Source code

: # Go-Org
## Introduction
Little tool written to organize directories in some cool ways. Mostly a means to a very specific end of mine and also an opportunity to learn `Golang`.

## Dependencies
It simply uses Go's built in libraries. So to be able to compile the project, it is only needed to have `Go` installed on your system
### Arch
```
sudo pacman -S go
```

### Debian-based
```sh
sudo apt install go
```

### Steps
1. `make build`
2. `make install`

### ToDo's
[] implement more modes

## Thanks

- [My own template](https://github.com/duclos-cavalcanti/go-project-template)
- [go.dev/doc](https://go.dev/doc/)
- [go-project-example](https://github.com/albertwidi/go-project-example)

= = = = = = =

Once the line containing "- [go.dev/doc](https://go.dev/doc/)" has been written out, please stop; every line before it, back to the first line of the records above, should be given exactly.

EXERCISE RESPONSE >>
Source code

: # Go-Org
## Introduction
Little tool written to organize directories in some cool ways. Mostly a means to a very specific end of mine and also an opportunity to learn `Golang`.

## Dependencies
It simply uses Go's built in libraries. So to be able to compile the project, it is only needed to have `Go` installed on your system
### Arch
```
sudo pacman -S go
```

### Debian-based
```sh
sudo apt install go
```

### Steps
1. `make build`
2. `make install`

### ToDo's
[] implement more modes

## Thanks

- [My own template](https://github.com/duclos-cavalcanti/go-project-template)
- [go.dev/doc](https://go.dev/doc/)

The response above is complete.